In 2001, Hutzler was named by President Bush to lead the EIA as Acting Administrator. In this role, she testified before Congressional committees, briefed policymakers on energy issues, held press conferences on EIA products, and interacted with energy organizations on controversial issues dealing with EIA data collections. In recognition of her achievements, Hutzler received a 2004 Presidential Rank Award, an honor by which the president “recognizes and celebrates a small group of career senior executives.”
Before and after her stint as the acting administrator and deputy administrator of EIA, which lasted from June 2001 to March 2003, Hutzler was director of the EIA’s Office of Integrated Analysis and Forecasting. As such, she planned, directed, and managed all mid- and long-term analysis and forecasting at EIA, as well as the production of EIA’s annual forecasting publications. Hutzler oversaw development of the National Energy Modeling System, for which she received a Presidential Rank Award in 1999. She also produced numerous studies for both Congress and the Administration on various key topics, such as the Kyoto Protocol, low-sulfur diesel rules, the depletion of oil and gas reserves, and Renewable Portfolio Standards.
Hutzler received her B.A. in mathematics from Adelphi University, her M.A. in applied mathematics from the University of Maryland, and completed her course work and exams for a D.Sc. in operations research at George Washington University.
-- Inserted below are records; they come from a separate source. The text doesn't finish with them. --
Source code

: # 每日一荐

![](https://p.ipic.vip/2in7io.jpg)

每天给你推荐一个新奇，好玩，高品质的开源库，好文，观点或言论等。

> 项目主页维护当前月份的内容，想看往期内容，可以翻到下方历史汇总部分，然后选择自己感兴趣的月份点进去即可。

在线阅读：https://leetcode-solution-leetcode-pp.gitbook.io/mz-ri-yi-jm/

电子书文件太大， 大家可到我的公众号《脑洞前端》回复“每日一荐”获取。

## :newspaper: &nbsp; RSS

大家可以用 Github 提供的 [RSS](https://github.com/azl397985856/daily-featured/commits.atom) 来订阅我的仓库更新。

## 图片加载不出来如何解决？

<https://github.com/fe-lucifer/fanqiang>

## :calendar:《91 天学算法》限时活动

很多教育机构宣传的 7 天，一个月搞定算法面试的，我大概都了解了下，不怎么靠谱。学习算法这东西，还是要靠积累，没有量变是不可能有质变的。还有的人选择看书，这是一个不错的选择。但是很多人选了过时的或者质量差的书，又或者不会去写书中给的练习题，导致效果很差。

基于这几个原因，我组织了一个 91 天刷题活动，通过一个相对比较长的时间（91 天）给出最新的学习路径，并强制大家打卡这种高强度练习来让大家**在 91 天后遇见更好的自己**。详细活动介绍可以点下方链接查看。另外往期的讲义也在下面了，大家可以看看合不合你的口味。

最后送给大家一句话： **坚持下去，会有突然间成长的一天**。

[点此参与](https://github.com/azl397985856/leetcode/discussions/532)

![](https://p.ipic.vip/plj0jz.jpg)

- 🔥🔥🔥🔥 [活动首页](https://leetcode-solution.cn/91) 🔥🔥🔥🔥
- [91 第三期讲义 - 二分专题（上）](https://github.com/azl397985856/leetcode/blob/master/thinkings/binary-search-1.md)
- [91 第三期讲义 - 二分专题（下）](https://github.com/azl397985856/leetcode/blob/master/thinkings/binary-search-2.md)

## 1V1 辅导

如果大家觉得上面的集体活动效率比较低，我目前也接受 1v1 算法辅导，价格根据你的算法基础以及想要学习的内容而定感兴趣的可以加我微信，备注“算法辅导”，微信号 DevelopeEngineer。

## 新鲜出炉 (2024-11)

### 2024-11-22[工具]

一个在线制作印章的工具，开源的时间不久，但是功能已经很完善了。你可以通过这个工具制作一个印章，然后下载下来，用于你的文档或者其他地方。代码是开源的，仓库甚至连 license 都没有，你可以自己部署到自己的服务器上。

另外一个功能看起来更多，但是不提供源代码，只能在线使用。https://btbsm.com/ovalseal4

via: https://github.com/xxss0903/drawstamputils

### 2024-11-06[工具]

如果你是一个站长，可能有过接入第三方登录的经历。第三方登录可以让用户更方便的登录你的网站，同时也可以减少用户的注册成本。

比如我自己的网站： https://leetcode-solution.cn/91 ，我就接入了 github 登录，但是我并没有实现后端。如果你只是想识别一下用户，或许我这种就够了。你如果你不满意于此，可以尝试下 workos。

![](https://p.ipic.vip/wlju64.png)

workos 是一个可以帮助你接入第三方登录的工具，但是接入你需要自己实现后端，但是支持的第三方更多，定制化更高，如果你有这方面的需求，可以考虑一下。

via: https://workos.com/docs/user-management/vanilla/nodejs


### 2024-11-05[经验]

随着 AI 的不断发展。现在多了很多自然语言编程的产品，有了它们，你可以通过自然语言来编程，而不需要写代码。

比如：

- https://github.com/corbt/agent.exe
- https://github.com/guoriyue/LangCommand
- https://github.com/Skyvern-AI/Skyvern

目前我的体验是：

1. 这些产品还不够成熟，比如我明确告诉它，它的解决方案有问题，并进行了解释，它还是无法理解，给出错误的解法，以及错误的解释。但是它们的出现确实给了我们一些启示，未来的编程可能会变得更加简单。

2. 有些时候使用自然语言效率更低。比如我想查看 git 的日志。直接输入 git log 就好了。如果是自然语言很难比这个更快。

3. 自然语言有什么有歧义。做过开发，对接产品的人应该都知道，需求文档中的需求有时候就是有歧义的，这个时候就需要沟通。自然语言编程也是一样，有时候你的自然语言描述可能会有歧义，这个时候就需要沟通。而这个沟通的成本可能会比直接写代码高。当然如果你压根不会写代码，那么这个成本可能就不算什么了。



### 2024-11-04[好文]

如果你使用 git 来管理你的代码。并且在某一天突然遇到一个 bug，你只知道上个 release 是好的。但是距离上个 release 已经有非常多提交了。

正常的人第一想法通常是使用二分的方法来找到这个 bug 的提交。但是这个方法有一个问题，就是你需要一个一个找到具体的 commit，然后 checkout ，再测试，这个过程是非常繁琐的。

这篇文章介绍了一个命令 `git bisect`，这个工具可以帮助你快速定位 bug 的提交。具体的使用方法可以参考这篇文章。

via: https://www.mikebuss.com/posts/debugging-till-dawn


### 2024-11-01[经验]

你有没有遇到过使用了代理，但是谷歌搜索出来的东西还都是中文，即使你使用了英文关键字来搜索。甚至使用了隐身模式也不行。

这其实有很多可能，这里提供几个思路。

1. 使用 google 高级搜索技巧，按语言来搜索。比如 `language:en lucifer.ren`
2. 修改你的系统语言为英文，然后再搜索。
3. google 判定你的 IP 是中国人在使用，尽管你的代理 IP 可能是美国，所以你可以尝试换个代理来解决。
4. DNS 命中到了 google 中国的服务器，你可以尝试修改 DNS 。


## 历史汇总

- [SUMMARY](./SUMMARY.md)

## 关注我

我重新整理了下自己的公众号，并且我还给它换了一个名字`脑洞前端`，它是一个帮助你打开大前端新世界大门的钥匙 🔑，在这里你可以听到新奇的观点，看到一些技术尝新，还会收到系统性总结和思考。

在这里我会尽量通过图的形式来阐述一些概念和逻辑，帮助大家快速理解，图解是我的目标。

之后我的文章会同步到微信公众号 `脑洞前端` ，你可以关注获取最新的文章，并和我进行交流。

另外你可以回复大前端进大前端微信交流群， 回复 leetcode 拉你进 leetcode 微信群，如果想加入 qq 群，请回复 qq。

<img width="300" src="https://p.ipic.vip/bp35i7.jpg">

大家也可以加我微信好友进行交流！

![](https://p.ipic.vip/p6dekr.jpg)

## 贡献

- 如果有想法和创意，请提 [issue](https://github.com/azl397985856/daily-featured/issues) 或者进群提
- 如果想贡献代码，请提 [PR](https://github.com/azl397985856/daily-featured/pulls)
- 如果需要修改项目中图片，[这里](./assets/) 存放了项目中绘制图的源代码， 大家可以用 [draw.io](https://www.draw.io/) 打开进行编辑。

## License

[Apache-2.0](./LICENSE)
Robert P. Murphy is an economist with IER specializing in climate change. His research focuses on the proper discount rate to be used in cost-benefit analyses and the implications of structural uncertainty for policy solutions.
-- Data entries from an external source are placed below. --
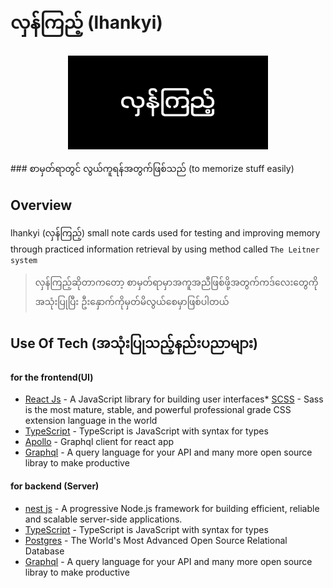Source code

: # လှန်ကြည့် (lhankyi)
<p align="center">
  <a href="https://lhankyi.vercel.app/" target="blank"><img src="https://github.com/mgkyawmyotun/lhankyi/blob/main/design/logo.png" width="320" alt="Logo" /></a>
</p>
### စာမှတ်ရာတွင် လွယ်ကူရန်အတွက်ဖြစ်သည် (to memorize stuff easily)

## Overview
lhankyi (လှန်ကြည့်) small note cards used for testing and improving memory through practiced information retrieval by using method called `The Leitner system`


> လှန်ကြည့်ဆိုတာကတော့ စာမှတ်ရာမှာအကူအညီဖြစ်ဖို့အတွက်ကဒ်လေးတွေကိုအသုံးပြုပြီး ဦးနှောက်ကိုမှတ်မိလွယ်စေမှာဖြစ်ပါတယ်


## Use Of Tech (အသုံးပြုသည့်နည်းပညာများ)

#### for the frontend(UI)
* [React Js](https://reactjs.org/) - A JavaScript library for building user interfaces* [SCSS](https://sass-lang.com/) - Sass is the most mature, stable, and powerful professional grade CSS extension language in the world
* [TypeScript](https://www.typescriptlang.org/) - TypeScript is JavaScript with syntax for types
* [Apollo](https://www.apollographql.com/) - Graphql client for react app
* [Graphql](https://graphql.org/) - A query language for your API
and many more open source libray to make productive 

#### for backend (Server)

* [nest js](https://nestjs.com/) - A progressive Node.js framework for building efficient, reliable and scalable server-side applications.
* [TypeScript](https://www.typescriptlang.org/) - TypeScript is JavaScript with syntax for types
* [Postgres](https://www.postgresql.org/) - The World's Most Advanced Open Source Relational Database
* [Graphql](https://graphql.org/) - A query language for your API
and many more open source libray to make productive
Murphy received his Ph.D. in economics from New York University in 2003, where he wrote his dissertation on capital and interest theory. After teaching at Hillsdale College for three years, he moved to the financial sector to work as an analyst for Arthur Laffer (of Laffer Curve fame). In addition to his role at IER, Murphy is a financial consultant, providing forecasts on interest and exchange rates, growth, and inflation.
Murphy has written over 100 articles for the layman on free-market economics and is the author of The Politically Incorrect Guide to Capitalism (Regnery 2007). He has also given numerous radio interviews and public lectures on economic topics.
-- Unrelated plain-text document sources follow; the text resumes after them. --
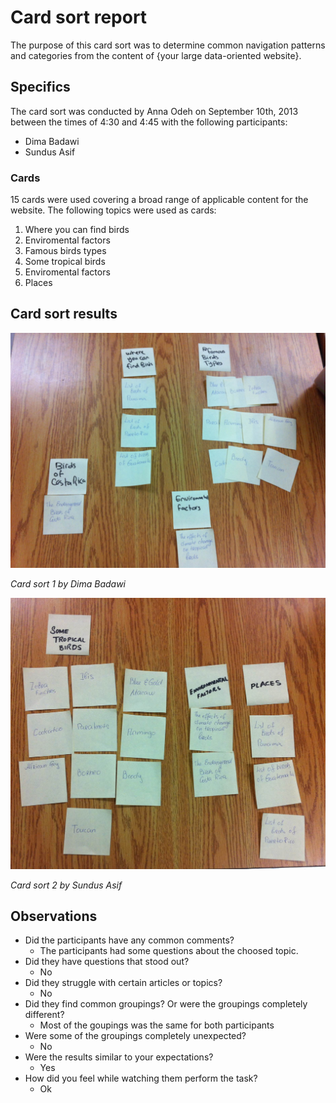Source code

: # Card sort report

The purpose of this card sort was to determine common navigation patterns and categories from the content of {your large data-oriented website}.

## Specifics

The card sort was conducted by Anna Odeh on September 10th, 2013 between the times of 4:30 and 4:45 with the following participants:

- Dima Badawi
- Sundus Asif

### Cards

15 cards were used covering a broad range of applicable content for the website. The following topics were used as cards:

1. Where you can find birds
2. Enviromental factors
3. Famous birds types
4. Some tropical birds
5. Enviromental factors
6. Places

## Card sort results

![Card sort 1 results](card-sort-1.jpg)

*Card sort 1 by Dima Badawi*

![Card sort 2 results](card-sort-2.jpg)

*Card sort 2 by Sundus Asif*

## Observations

- Did the participants have any common comments?
	- The participants had some questions about the choosed topic.
- Did they have questions that stood out?
	- No
- Did they struggle with certain articles or topics?
	- No
- Did they find common groupings? Or were the groupings completely different?
 	- Most of the goupings was the same for both participants
- Were some of the groupings completely unexpected?
	- No
- Were the results similar to your expectations?
 	- Yes
- How did you feel while watching them perform the task?
	 - Ok
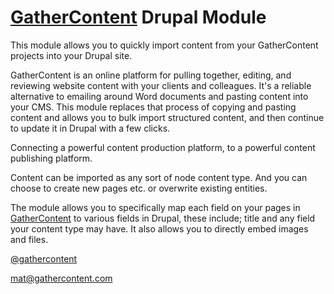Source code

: [GatherContent](https://gathercontent.com) Drupal Module
===========================================

This module allows you to quickly import content from your GatherContent projects into your Drupal site.

GatherContent is an online platform for pulling together, editing, and reviewing website content with your clients and colleagues. It's a reliable alternative to emailing around Word documents and pasting content into your CMS. This module replaces that process of copying and pasting content and allows you to bulk import structured content, and then continue to update it in Drupal with a few clicks.

Connecting a powerful content production platform, to a powerful content publishing platform.

Content can be imported as any sort of node content type. And you can choose to create new pages etc. or overwrite existing entities.

The module allows you to specifically map each field on your pages in [GatherContent](https://gathercontent.com) to various fields in Drupal, these include; title and any field your content type may have. It also allows you to directly embed images and files.

[@gathercontent](http://twitter.com/gathercontent)

[mat@gathercontent.com](mailto:mat@gathercontent.com)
Besides employing these popular outlets, Murphy has written study guides for the economic treatises of Murray Rothbard and Ludwig von Mises, and designed a Home Study Course in Austrian School economics. He has also published several scholarly articles and notes in peer-reviewed journals, including The Journal of the History of Economic Thought, The American Journal of Economics and Sociology, and The Review of Austrian Economics.
Robert J. Michaels, senior fellow of IER, is Professor of Economics at California State University, Fullerton and an Adjunct Scholar of the Cato Institute .
Dr. Michaels holds an A.B. from the University of Chicago and a PhD from the University of California, Los Angeles. His expertise is in the economics of industrial organization, and his research is centered on deregulation and the emergence of competitive markets in electricity and natural gas. He has been named Outstanding Professor in the College of Business and Economics and serves as Co-Editor of Contemporary Economic Policy, a major peer-reviewed journal. His research regularly appears in academic, industry and legal journals, including Public Utilities Fortnightly, The Electricity Journal and Energy Law Journal.
He is also a consultant who has advised and provided expert testimony on behalf of independent power producers, natural gas producers, power marketers, industrial electricity users, domestic and foreign electric utilities, regulatory commissions and public interest organizations (including IER). He has testified before the Federal Energy Regulatory Commission, California Public Utilities Commission, and other regulatory bodies, as well the the U.S. House of Representatives. He frequently speaks on emerging economic and political issues at corporate and industry events. His column, “Power Moves” appears biweekly in Scudder Publications’ New Power Executive and The Desk.
His more recent research includes work on electricity market monitoring. He has presented invited testimony before the Federal Energy Regulatory Commission in its ongoing rulemaking on market monitors. Other research includes several publications on “renewable portfolio standards” that will require utilities to purchase certain quotas of power from unconventional generation sources.